> Brief: Return the records as they stand. No picture is to be included.

> Dataset entries:
▬▬▬▬▬▬▬▬▬▬
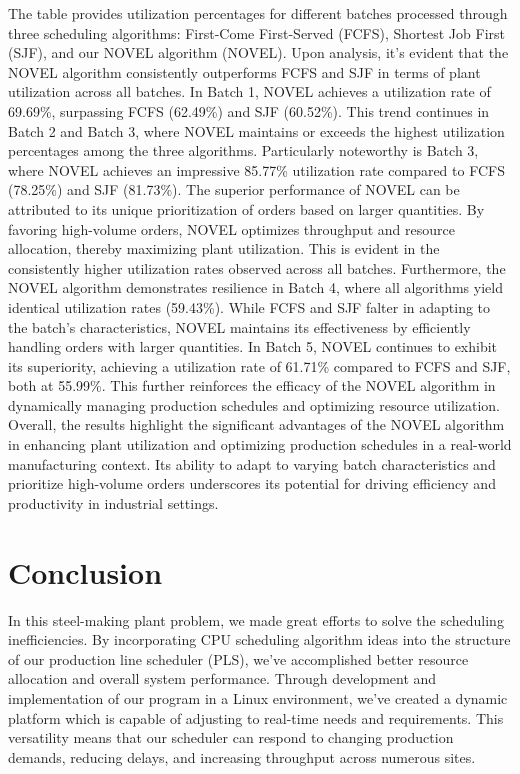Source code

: \documentclass[conference]{IEEEtran}
\begin{document}
The table provides utilization percentages for different batches processed through three scheduling algorithms: First-Come First-Served (FCFS), Shortest Job First (SJF), and our NOVEL algorithm (NOVEL). Upon analysis, it's evident that the NOVEL algorithm consistently outperforms FCFS and SJF in terms of plant utilization across all batches.
In Batch 1, NOVEL achieves a utilization rate of 69.69\%, surpassing FCFS (62.49\%) and SJF (60.52\%). This trend continues in Batch 2 and Batch 3, where NOVEL maintains or exceeds the highest utilization percentages among the three algorithms. Particularly noteworthy is Batch 3, where NOVEL achieves an impressive 85.77\% utilization rate compared to FCFS (78.25\%) and SJF (81.73\%).
The superior performance of NOVEL can be attributed to its unique prioritization of orders based on larger quantities. By favoring high-volume orders, NOVEL optimizes throughput and resource allocation, thereby maximizing plant utilization. This is evident in the consistently higher utilization rates observed across all batches.
Furthermore, the NOVEL algorithm demonstrates resilience in Batch 4, where all algorithms yield identical utilization rates (59.43\%). While FCFS and SJF falter in adapting to the batch's characteristics, NOVEL maintains its effectiveness by efficiently handling orders with larger quantities.
In Batch 5, NOVEL continues to exhibit its superiority, achieving a utilization rate of 61.71\% compared to FCFS and SJF, both at 55.99\%. This further reinforces the efficacy of the NOVEL algorithm in dynamically managing production schedules and optimizing resource utilization.
Overall, the results highlight the significant advantages of the NOVEL algorithm in enhancing plant utilization and optimizing production schedules in a real-world manufacturing context. Its ability to adapt to varying batch characteristics and prioritize high-volume orders underscores its potential for driving efficiency and productivity in industrial settings.


\section{\textbf{Conclusion}}
In this steel-making plant problem, we made great efforts to solve the scheduling inefficiencies. By incorporating CPU scheduling algorithm ideas into the structure of our production line scheduler (PLS), we've accomplished better resource allocation and overall system performance. Through development and implementation of our program in a Linux environment, we've created a dynamic platform which is capable of adjusting to real-time needs and requirements. This versatility means that our scheduler can respond to changing production demands, reducing delays, and increasing throughput across numerous sites. 
\end{document}
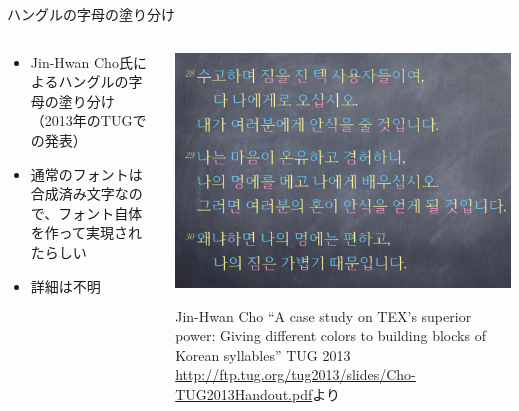 \documentclass[unicode,14pt]{beamer}
\begin{document}
\begin{frame}[t]{ハングルの字母の塗り分け}
  \sffamily
  \begin{columns}[t]
    \begin{column}{.5\textwidth}
  \begin{itemize}
\item Jin-Hwan Cho氏によるハングルの字母の塗り分け（2013年のTUGでの発表）
\item 通常のフォントは合成済み文字なので、フォント自体を作って実現されたらしい
\item 詳細は不明
  \end{itemize}
    \end{column}
    \begin{column}{.5\textwidth}
  \begin{center}
    \includegraphics[width=\textwidth]{figures/cho.png}
  \end{center}
  \raggedleft\tiny\color{50gray} Jin-Hwan Cho
``A case study on TEX’s superior power: Giving different colors to building blocks of Korean syllables'' TUG 2013
  \url{http://ftp.tug.org/tug2013/slides/Cho-TUG2013Handout.pdf}より
    \end{column}
  \end{columns}
\end{frame}
\end{document}
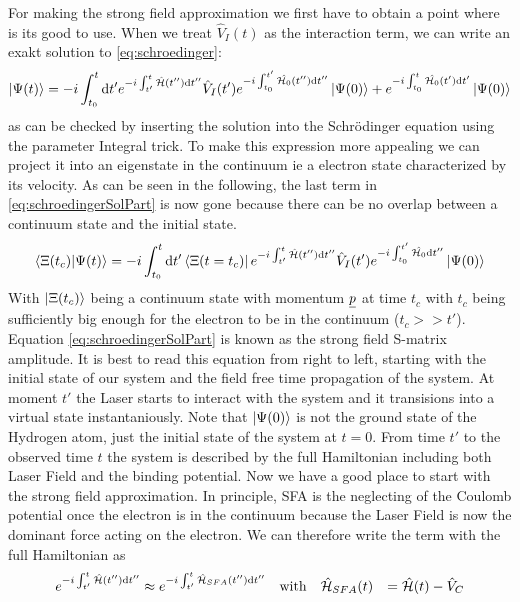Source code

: For making the strong field approximation we first have to obtain a point where is its good to use. 
When we treat $\hat{V}_I(t)$ as the interaction term, we can write an exakt solution to \eqref{eq:schroedinger}:
\begin{equation}
    \ket{\Psi(t)} = -i \int_{t_0}^{t} \mathrm{d} t' e^{-i \int_{t'}^{t} \hat{\mathcal{H}}(t'') \mathrm{d} t''} \hat{V}_I(t') e^{-i \int_{t_0}^{t'} \hat{\mathcal{H}_0}(t'') \mathrm{d} t''} \ket{\Psi(0)} + e^{-i \int_{t_0}^{t} \hat{\mathcal{H}_0}(t') \mathrm{d} t'} \ket{\Psi(0)} \label{eq:schroedingerSolPart}
\end{equation}
as can be checked by inserting the solution into the Schrödinger equation using the parameter Integral trick. 
To make this expression more appealing we can project it into an eigenstate in the continuum ie a electron state characterized by its velocity.
As can be seen in the following, the last term in \eqref{eq:schroedingerSolPart} is now gone because there can be no overlap between a continuum state and the initial state.
\begin{equation}
    \braket{\Xi(t_c)|\Psi(t)} = -i \int_{t_0}^{t} \mathrm{d} t' \bra{\Xi(t=t_c)} e^{-i \int_{t'}^{t} \hat{\mathcal{H}}(t'') \mathrm{d} t''}\hat{V}_I(t') e^{-i \int_{t_0}^{t'} \hat{\mathcal{H}_0} \mathrm{d} t''} \ket{\Psi(0)}
\end{equation}
With $\ket{\Xi(t_c)}$ being a continuum state with momentum $\underline{p}$ at time $t_c$ with $t_c$ being sufficiently big enough for the electron to be in the continuum ($t_c >> t'$). 
Equation \eqref{eq:schroedingerSolPart} is known as the strong field S-matrix amplitude. 
It is best to read this equation from right to left, starting with the initial state of our system and the field free time propagation of the system. 
At moment $t'$ the Laser starts to interact with the system and it transisions into a virtual state instantaniously. 
Note that $\ket{\Psi(0)}$ is not the ground state of the Hydrogen atom, just the initial state of the system at $t=0$.
From time $t'$ to the observed time $t$ the system is described by the full Hamiltonian including both Laser Field and the binding potential.
Now we have a good place to start with the strong field approximation. 
In principle, SFA is the neglecting of the Coulomb potential once the electron is in the continuum because the Laser Field is now the dominant force acting on the electron.
We can therefore write the term with the full Hamiltonian as
\begin{equation*}
    \begin{aligned}
        e^{-i \int_{t'}^{t} \hat{\mathcal{H}}(t'') \mathrm{d} t''} &\approx e^{-i \int_{t'}^{t} \hat{\mathcal{H}}_{SFA}(t'') \mathrm{d} t''} \quad \text{with} \quad \hat{\mathcal{H}}_{SFA}(t) &= \hat{\mathcal{H}}(t) - \hat{V}_C
    \end{aligned}
\end{equation*}
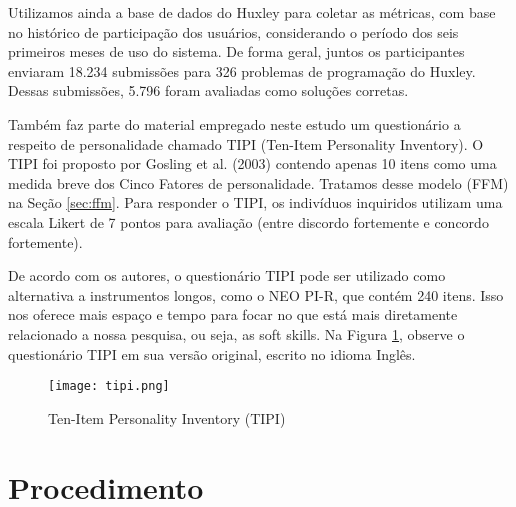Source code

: Utilizamos ainda a base de dados do Huxley para coletar as métricas, com base no histórico de participação dos usuários, considerando o período dos seis primeiros meses de uso do sistema. De forma geral, juntos os participantes enviaram 18.234 submissões para 326 problemas de programação do Huxley. Dessas submissões, 5.796 foram avaliadas como soluções corretas.


Também faz parte do material empregado neste estudo um questionário a respeito de personalidade chamado TIPI (Ten-Item Personality Inventory).
O TIPI foi proposto por Gosling et al. (2003)\nocite{gosling:03}
contendo apenas 10 itens como uma medida breve dos Cinco Fatores de personalidade.
Tratamos desse modelo (FFM) na Seção \ref{sec:ffm}. Para responder o TIPI, os indivíduos inquiridos utilizam uma escala Likert de 7 pontos para avaliação (entre discordo fortemente e concordo fortemente).

De acordo com os autores, o questionário TIPI pode ser utilizado como alternativa a instrumentos longos, como o NEO PI-R, que contém 240 itens. Isso nos oferece mais espaço e tempo para focar no que está mais diretamente relacionado a nossa pesquisa, ou seja, as soft skills. Na Figura \ref{fig:tipi}, observe o questionário TIPI em sua versão original, escrito no idioma Inglês.

\begin{figure}[ht]
\centering
\caption{\small Ten-Item Personality Inventory (TIPI)}
\texttt{[image: tipi.png]}
\label{fig:tipi}
\end{figure}

\section{Procedimento}
\label{sec:procedimento}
▬▬▬▬▬▬▬▬▬▬
> Written response:
Source code

: \documentclass[conference]{IEEEtran}
\begin{document}
The table provides utilization percentages for different batches processed through three scheduling algorithms: First-Come First-Served (FCFS), Shortest Job First (SJF), and our NOVEL algorithm (NOVEL). Upon analysis, it's evident that the NOVEL algorithm consistently outperforms FCFS and SJF in terms of plant utilization across all batches.
In Batch 1, NOVEL achieves a utilization rate of 69.69\%, surpassing FCFS (62.49\%) and SJF (60.52\%). This trend continues in Batch 2 and Batch 3, where NOVEL maintains or exceeds the highest utilization percentages among the three algorithms. Particularly noteworthy is Batch 3, where NOVEL achieves an impressive 85.77\% utilization rate compared to FCFS (78.25\%) and SJF (81.73\%).
The superior performance of NOVEL can be attributed to its unique prioritization of orders based on larger quantities. By favoring high-volume orders, NOVEL optimizes throughput and resource allocation, thereby maximizing plant utilization. This is evident in the consistently higher utilization rates observed across all batches.
Furthermore, the NOVEL algorithm demonstrates resilience in Batch 4, where all algorithms yield identical utilization rates (59.43\%). While FCFS and SJF falter in adapting to the batch's characteristics, NOVEL maintains its effectiveness by efficiently handling orders with larger quantities.
In Batch 5, NOVEL continues to exhibit its superiority, achieving a utilization rate of 61.71\% compared to FCFS and SJF, both at 55.99\%. This further reinforces the efficacy of the NOVEL algorithm in dynamically managing production schedules and optimizing resource utilization.
Overall, the results highlight the significant advantages of the NOVEL algorithm in enhancing plant utilization and optimizing production schedules in a real-world manufacturing context. Its ability to adapt to varying batch characteristics and prioritize high-volume orders underscores its potential for driving efficiency and productivity in industrial settings.


\section{\textbf{Conclusion}}
In this steel-making plant problem, we made great efforts to solve the scheduling inefficiencies. By incorporating CPU scheduling algorithm ideas into the structure of our production line scheduler (PLS), we've accomplished better resource allocation and overall system performance. Through development and implementation of our program in a Linux environment, we've created a dynamic platform which is capable of adjusting to real-time needs and requirements. This versatility means that our scheduler can respond to changing production demands, reducing delays, and increasing throughput across numerous sites. 
\end{document}
 \documentclass[unicode,14pt]{beamer}
\begin{document}
\begin{frame}[t]{ハングルの字母の塗り分け}
  \sffamily
  \begin{columns}[t]
    \begin{column}{.5\textwidth}
  \begin{itemize}
\item Jin-Hwan Cho氏によるハングルの字母の塗り分け（2013年のTUGでの発表）
\item 通常のフォントは合成済み文字なので、フォント自体を作って実現されたらしい
\item 詳細は不明
  \end{itemize}
    \end{column}
    \begin{column}{.5\textwidth}
  \begin{center}
    \includegraphics[width=\textwidth]{figures/cho.png}
  \end{center}
  \raggedleft\tiny\color{50gray} Jin-Hwan Cho
``A case study on TEX’s superior power: Giving different colors to building blocks of Korean syllables'' TUG 2013
  \url{http://ftp.tug.org/tug2013/slides/Cho-TUG2013Handout.pdf}より
    \end{column}
  \end{columns}
\end{frame}
\end{document}
Source code

: For making the strong field approximation we first have to obtain a point where is its good to use. 
When we treat $\hat{V}_I(t)$ as the interaction term, we can write an exakt solution to \eqref{eq:schroedinger}:
\begin{equation}
    \ket{\Psi(t)} = -i \int_{t_0}^{t} \mathrm{d} t' e^{-i \int_{t'}^{t} \hat{\mathcal{H}}(t'') \mathrm{d} t''} \hat{V}_I(t') e^{-i \int_{t_0}^{t'} \hat{\mathcal{H}_0}(t'') \mathrm{d} t''} \ket{\Psi(0)} + e^{-i \int_{t_0}^{t} \hat{\mathcal{H}_0}(t') \mathrm{d} t'} \ket{\Psi(0)} \label{eq:schroedingerSolPart}
\end{equation}
as can be checked by inserting the solution into the Schrödinger equation using the parameter Integral trick. 
To make this expression more appealing we can project it into an eigenstate in the continuum ie a electron state characterized by its velocity.
As can be seen in the following, the last term in \eqref{eq:schroedingerSolPart} is now gone because there can be no overlap between a continuum state and the initial state.
\begin{equation}
    \braket{\Xi(t_c)|\Psi(t)} = -i \int_{t_0}^{t} \mathrm{d} t' \bra{\Xi(t=t_c)} e^{-i \int_{t'}^{t} \hat{\mathcal{H}}(t'') \mathrm{d} t''}\hat{V}_I(t') e^{-i \int_{t_0}^{t'} \hat{\mathcal{H}_0} \mathrm{d} t''} \ket{\Psi(0)}
\end{equation}
With $\ket{\Xi(t_c)}$ being a continuum state with momentum $\underline{p}$ at time $t_c$ with $t_c$ being sufficiently big enough for the electron to be in the continuum ($t_c >> t'$). 
Equation \eqref{eq:schroedingerSolPart} is known as the strong field S-matrix amplitude. 
It is best to read this equation from right to left, starting with the initial state of our system and the field free time propagation of the system. 
At moment $t'$ the Laser starts to interact with the system and it transisions into a virtual state instantaniously. 
Note that $\ket{\Psi(0)}$ is not the ground state of the Hydrogen atom, just the initial state of the system at $t=0$.
From time $t'$ to the observed time $t$ the system is described by the full Hamiltonian including both Laser Field and the binding potential.
Now we have a good place to start with the strong field approximation. 
In principle, SFA is the neglecting of the Coulomb potential once the electron is in the continuum because the Laser Field is now the dominant force acting on the electron.
We can therefore write the term with the full Hamiltonian as
\begin{equation*}
    \begin{aligned}
        e^{-i \int_{t'}^{t} \hat{\mathcal{H}}(t'') \mathrm{d} t''} &\approx e^{-i \int_{t'}^{t} \hat{\mathcal{H}}_{SFA}(t'') \mathrm{d} t''} \quad \text{with} \quad \hat{\mathcal{H}}_{SFA}(t) &= \hat{\mathcal{H}}(t) - \hat{V}_C
    \end{aligned}
\end{equation*}
Source code

: Utilizamos ainda a base de dados do Huxley para coletar as métricas, com base no histórico de participação dos usuários, considerando o período dos seis primeiros meses de uso do sistema. De forma geral, juntos os participantes enviaram 18.234 submissões para 326 problemas de programação do Huxley. Dessas submissões, 5.796 foram avaliadas como soluções corretas.


Também faz parte do material empregado neste estudo um questionário a respeito de personalidade chamado TIPI (Ten-Item Personality Inventory).
O TIPI foi proposto por Gosling et al. (2003)\nocite{gosling:03}
contendo apenas 10 itens como uma medida breve dos Cinco Fatores de personalidade.
Tratamos desse modelo (FFM) na Seção \ref{sec:ffm}. Para responder o TIPI, os indivíduos inquiridos utilizam uma escala Likert de 7 pontos para avaliação (entre discordo fortemente e concordo fortemente).

De acordo com os autores, o questionário TIPI pode ser utilizado como alternativa a instrumentos longos, como o NEO PI-R, que contém 240 itens. Isso nos oferece mais espaço e tempo para focar no que está mais diretamente relacionado a nossa pesquisa, ou seja, as soft skills. Na Figura \ref{fig:tipi}, observe o questionário TIPI em sua versão original, escrito no idioma Inglês.

\begin{figure}[ht]
\centering
\caption{\small Ten-Item Personality Inventory (TIPI)}
\texttt{[image: tipi.png]}
\label{fig:tipi}
\end{figure}

\section{Procedimento}
\label{sec:procedimento}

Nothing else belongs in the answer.